What do we want out of Twitter? Can the Mr. Tweet help non-profits Twitter better?
I recently signed up for Mr. Tweet, a personal assistant of the robot sorts, who facilitates my search for Twitter connections. A day after signing up, I received a personal email: “Hi there! Mr Tweet, your personal Twitter assistant is ready for work” with a hyperlink for me to follow. After clicking the link, I viewed this screen:
Mr. Tweet analyzed my Twitter profiles according to a few key measurements:
- number of links tweeted
- number of conversation tweets
- if I usually reply to non-followers, and
- if I usually follow someone back
In addition, Mr. Tweet also recommends people that I should follow based upon who I am already following. Recommendations include the “Twitteristics” of each person, and a list of who I also follow that follows the recommended person.
It made me think a bit about what the non-profits I work with want out of Twitter. It’s engagement.
For a non-profit organization, there are a few key reasons to use Twitter:
- to connect with key donors, foundations and their influencers
- to deepen stakeholder commitment
- to publicize your organization and bring in new stakeholders
- to listen for key words and respond
- to meet and connect with potential collaborators
- to converse with colleagues in the same field, and cross-pollinate ideas through Twitter
The National Wildlife Federation’s Danielle Brigida recently elaborated on its Twitter strategy and successes here. It is a fascinating, well-thought out interview with Social Ch@nge. The NWF uses Twitter to listen to conversations, repair reputation issues, publicize articles and events, nudge people towards their social media hubpage, and increased online activism. That’s quite impressive, and shows the potential of Twitter for non-profits.

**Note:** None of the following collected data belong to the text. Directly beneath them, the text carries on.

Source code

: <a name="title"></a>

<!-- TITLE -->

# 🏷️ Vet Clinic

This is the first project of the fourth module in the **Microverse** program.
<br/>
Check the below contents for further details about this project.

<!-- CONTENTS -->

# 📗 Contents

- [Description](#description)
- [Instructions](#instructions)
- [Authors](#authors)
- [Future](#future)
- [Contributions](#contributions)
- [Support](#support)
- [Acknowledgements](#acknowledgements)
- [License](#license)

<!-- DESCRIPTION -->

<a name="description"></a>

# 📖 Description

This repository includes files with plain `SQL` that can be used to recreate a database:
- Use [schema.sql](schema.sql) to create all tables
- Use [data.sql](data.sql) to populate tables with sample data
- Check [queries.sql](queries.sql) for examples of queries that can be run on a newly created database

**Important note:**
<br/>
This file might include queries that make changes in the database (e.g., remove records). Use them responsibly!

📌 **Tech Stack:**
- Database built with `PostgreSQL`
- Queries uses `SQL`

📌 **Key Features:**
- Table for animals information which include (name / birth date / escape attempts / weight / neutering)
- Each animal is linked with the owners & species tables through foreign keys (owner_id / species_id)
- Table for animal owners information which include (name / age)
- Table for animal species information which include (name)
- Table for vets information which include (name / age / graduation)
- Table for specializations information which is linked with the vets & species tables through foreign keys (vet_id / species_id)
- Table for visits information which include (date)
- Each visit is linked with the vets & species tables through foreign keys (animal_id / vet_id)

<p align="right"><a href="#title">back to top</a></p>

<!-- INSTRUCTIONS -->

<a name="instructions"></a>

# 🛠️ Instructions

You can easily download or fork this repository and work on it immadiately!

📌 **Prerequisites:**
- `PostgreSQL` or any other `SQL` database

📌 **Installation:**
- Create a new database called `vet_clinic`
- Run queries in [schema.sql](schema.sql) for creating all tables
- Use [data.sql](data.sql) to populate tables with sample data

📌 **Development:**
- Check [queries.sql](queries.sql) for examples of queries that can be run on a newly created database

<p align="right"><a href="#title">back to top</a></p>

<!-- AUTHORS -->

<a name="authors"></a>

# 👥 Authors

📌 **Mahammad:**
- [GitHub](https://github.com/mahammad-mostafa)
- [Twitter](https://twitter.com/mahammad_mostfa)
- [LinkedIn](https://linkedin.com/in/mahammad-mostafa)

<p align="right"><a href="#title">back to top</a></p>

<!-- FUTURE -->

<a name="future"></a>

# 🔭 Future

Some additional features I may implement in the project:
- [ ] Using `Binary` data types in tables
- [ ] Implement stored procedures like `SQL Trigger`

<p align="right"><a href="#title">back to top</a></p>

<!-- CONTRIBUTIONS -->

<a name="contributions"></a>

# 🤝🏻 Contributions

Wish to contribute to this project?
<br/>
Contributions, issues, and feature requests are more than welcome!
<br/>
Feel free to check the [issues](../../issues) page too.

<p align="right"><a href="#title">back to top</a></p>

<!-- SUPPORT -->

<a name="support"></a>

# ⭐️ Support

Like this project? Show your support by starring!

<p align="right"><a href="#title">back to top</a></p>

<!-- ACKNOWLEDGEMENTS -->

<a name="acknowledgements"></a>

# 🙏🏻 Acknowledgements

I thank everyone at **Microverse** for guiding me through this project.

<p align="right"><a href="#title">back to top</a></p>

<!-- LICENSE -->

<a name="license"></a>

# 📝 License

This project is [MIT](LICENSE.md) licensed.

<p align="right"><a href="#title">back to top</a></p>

How can Mr. Tweet help your non-profit? Mr. Tweet can help non-profits find people to follow who might become collaborators, who are colleagues, or possibly donors/investors. Mr. Tweet can help you find key influencers as well. What Mr. Tweet does best is recommend people based upon who you follow — its algorithms are set to analyze the types of people on Twitter that you already follow. If you mostly follow social media thought leaders, then Mr. Tweet will recommend more of the same. Likewise, if you mostly follow people in your industry. If you want to publicize your organization and bring in new stakeholders, Mr. Tweet’s suggested “influencers relevant to you” could re-tweet, make introductions for you or provide relevant connections.
However, If you are looking for non-profits Twitterers, in general, then you might want to check out Chris Brogan’s creation, Twitter Packs to find others with your specific industry interests or in your specific location. The non-profit Twitter Pack list is here. Or, quite simply, look at the people you consider important colleagues/stakeholders/collaborators and with whom they converse regularly.
Mr. Tweet is a fine robot assistant, but not perfect. If you use it after you’ve been on Twitter a while, then the application will have more information to draw upon. However, it can’t do it all. It can’t find those quality influencers and connectors that everyone you know mentions, but Mr. Tweet may not know. It can’t recommend people outside of your areas of interest, and it doesn’t make introductions.
What would I love Mr. Tweet to do? Add a section showing the websites people in my network most often recommend or link. Show me conversation circles: what are conversational clusters and who usually participates? Lastly, who (not in my network) most often tweets about others in my network? This information would be valuable to me for finding new connections, new websites and information about my industry, and enhancing my ability to participate in relevant industry conversation.
You have to do all that work yourself. What Mr. Tweet is, is your general research assistant. And that’s a good beginning. I look forward to hearing if non-profits are finding Mr. Tweet useful, and other suggestions for finding non-profit Twitterers.
And…I look forward to making connections!